Why not try a settlement conference?


May 16, 2017 Litigation and Conflict Resolution

A settlement conference is a process undertaken for the amicable settlement of disputes for which legal proceedings have been instituted and in respect of which the parties involved wish to reach a consensus to put an end to the legal debate sooner than is possible with the current judicial system.

A settlement conference is chaired by a judge who acts as a mediator and whose ultimate goal is to get the parties to find a common ground with which they are both satisfied, to the full extent possible.


Some cases are more suitable for a settlement conference than others. When a settlement conference is possible, the only prerequisite for this alternative dispute resolution method is the parties’ willingness to participate with the serious intention of reaching a consensus in order to put an end to the dispute with an amicable agreement.

Moreover, settlement conferences are not limited to any specific areas of law, but rather can be held in family matters, civil matters, commercial matters, and real estate matters, among others, both at the trial and appeal levels. Our lawyers regularly use this less traditional method to reach amicable resolutions of civil disputes, real estate disputes, construction disputes, and commercial disputes.

Once legal proceedings have been instituted, a settlement conference may take place at nearly any stage. However, it can only take place when all parties are ready and willing to participate, which can vary. Of course, neither party is bound to accept an offer that it deems to be unsatisfactory; the judge is present only as a mediator and is not endowed with decisional power for resolving the dispute at this stage. That being said, settlement conferences are successful in over 80% of cases.


The goal of a settlement conference is to lead the parties to make compromises, of their own accord, that allow them to reach an equitable and mutually acceptable out-of-court settlement in order to avoid a trial, the judicial system’s delays, and above all, the cost of litigation, which can in some cases be significant.

The main advantage for the parties to participate in a settlement conference is their ability to control its outcome. Specifically, at a settlement conference, the parties can negotiate a solution to their dispute; however, at trial, the parties entrust a judge with the outcome, who will decide based on the proof presented before him.

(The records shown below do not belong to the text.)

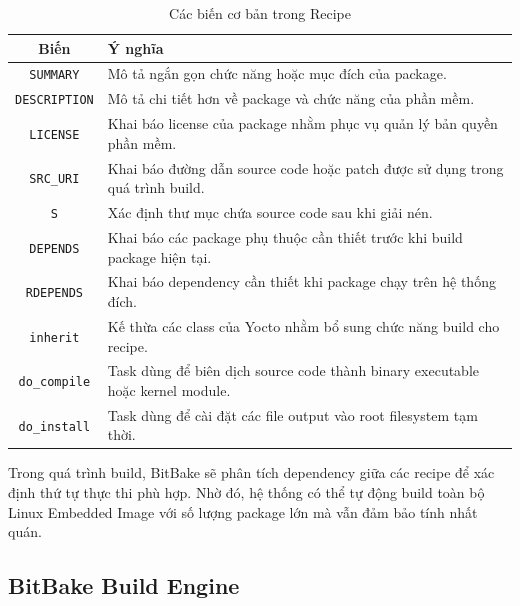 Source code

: \begin{table}[H]
\centering


\begin{tabular}{|c|p{9cm}|}
\hline
\textbf{Biến} & \textbf{Ý nghĩa} \\ \hline

\texttt{SUMMARY} &
Mô tả ngắn gọn chức năng hoặc mục đích của package. \\ \hline

\texttt{DESCRIPTION} &
Mô tả chi tiết hơn về package và chức năng của phần mềm. \\ \hline

\texttt{LICENSE} &
Khai báo license của package nhằm phục vụ quản lý bản quyền phần mềm. \\ \hline

\texttt{SRC\_URI} &
Khai báo đường dẫn source code hoặc patch được sử dụng trong quá trình build. \\ \hline

\texttt{S} &
Xác định thư mục chứa source code sau khi giải nén. \\ \hline

\texttt{DEPENDS} &
Khai báo các package phụ thuộc cần thiết trước khi build package hiện tại. \\ \hline

\texttt{RDEPENDS} &
Khai báo dependency cần thiết khi package chạy trên hệ thống đích. \\ \hline

\texttt{inherit} &
Kế thừa các class của Yocto nhằm bổ sung chức năng build cho recipe. \\ \hline

\texttt{do\_compile} &
Task dùng để biên dịch source code thành binary executable hoặc kernel module. \\ \hline

\texttt{do\_install} &
Task dùng để cài đặt các file output vào root filesystem tạm thời. \\ \hline

\end{tabular}
\caption{Các biến cơ bản trong Recipe}
\label{tab:recipe_variables}
\end{table}

Trong quá trình build, BitBake sẽ phân tích dependency giữa các recipe để xác định thứ tự thực thi phù hợp. Nhờ đó, hệ thống có thể tự động build toàn bộ Linux Embedded Image với số lượng package lớn mà vẫn đảm bảo tính nhất quán.

\subsection{BitBake Build Engine}

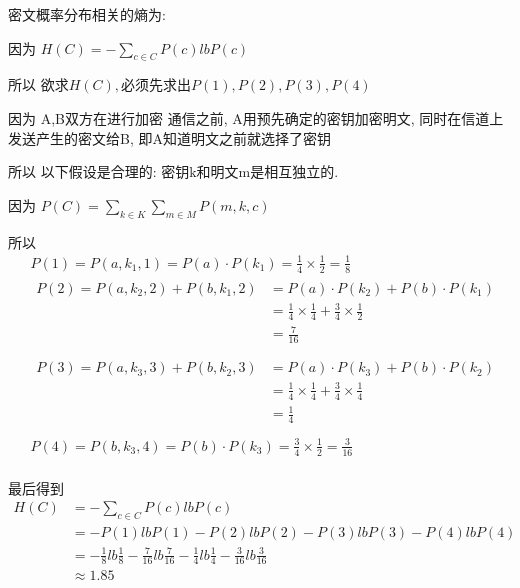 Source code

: \documentclass[UTF8]{ctexart}
\begin{document}
密文概率分布相关的熵为:

因为 $H(C)=-\sum\limits_{c\in C}P(c)lbP(c)$

所以 $\mbox{欲求}H(C), \mbox{必须先求出}P(1), P(2), P(3), P(4)$

因为 A,B双方在进行加密 通信之前, A用预先确定的密钥加密明文, 同时在信道上发送产生的密文给B, 即A知道明文之前就选择了密钥

所以 $\mbox{以下假设是合理的: 密钥k和明文m是相互独立的}$.

因为 $P(C)=\sum\limits_{k\in K}\sum\limits_{m\in M}P(m, k, c)$

所以
$$
\begin{aligned}
  &P(1)=P(a,k_1,1)=P(a)\cdot P(k_1)=\frac{1}{4}\times \frac{1}{2}=\frac{1}{8}\\
  &\begin{aligned}
  P(2)=P(a,k_2,2)+P(b,k_1,2)&=P(a)\cdot P(k_2)+P(b)\cdot P(k_1)\\
                            &=\frac{1}{4}\times \frac{1}{4}+\frac{3}{4}\times \frac{1}{2}\\
                            &=\frac{7}{16}\\
  \end{aligned}\\
  &\begin{aligned}
  P(3)=P(a,k_3,3)+P(b,k_2,3)&=P(a)\cdot P(k_3)+P(b)\cdot P(k_2)\\
                            &=\frac{1}{4}\times \frac{1}{4}+\frac{3}{4}\times \frac{1}{4}\\
                            &=\frac{1}{4}\\
  \end{aligned}\\
  &P(4)=P(b,k_3,4)=P(b)\cdot P(k_3)=\frac{3}{4}\times \frac{1}{2}=\frac{3}{16}\\
\end{aligned}
$$

最后得到
$$
\begin{aligned}
  H(C)&=-\sum\limits_{c\in C}P(c)lbP(c)\\
      &=-P(1)lbP(1)-P(2)lbP(2)-P(3)lbP(3)-P(4)lbP(4)\\
      &=-\frac{1}{8}lb\frac{1}{8}-\frac{7}{16}lb\frac{7}{16}-\frac{1}{4}lb\frac{1}{4}-\frac{3}{16}lb\frac{3}{16}\\
      &\approx 1.85
\end{aligned}
$$
\end{document}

The general procedure for a settlement conference is informal, with the parties, accompanied by their lawyers, sitting around a table with a judge who helps the parties reach a consensus. A settlement conference allows the parties to speak to each other, face to face, and to communicate, which is essential for facilitating the conclusion of an agreement to put an end to their dispute.

However, the nature and content of what is said at the settlement conference is entirely confidential, without admission and without prejudice to the parties’ rights, in order to promote the free exchange of information between the parties. Lawyers generally play a more subdued role at a settlement conference; they are present to explain the legal basis for their respective client’s assertions, as needed, as well as to assist and counsel their clients. Prior to the settlement conference, the parties sign a confidentiality agreement by which they undertake not to disclose the content of the exchanges, testify on what was revealed in the event of a trial, nor use the documents submitted at the settlement conference as evidence in the event of an impasse.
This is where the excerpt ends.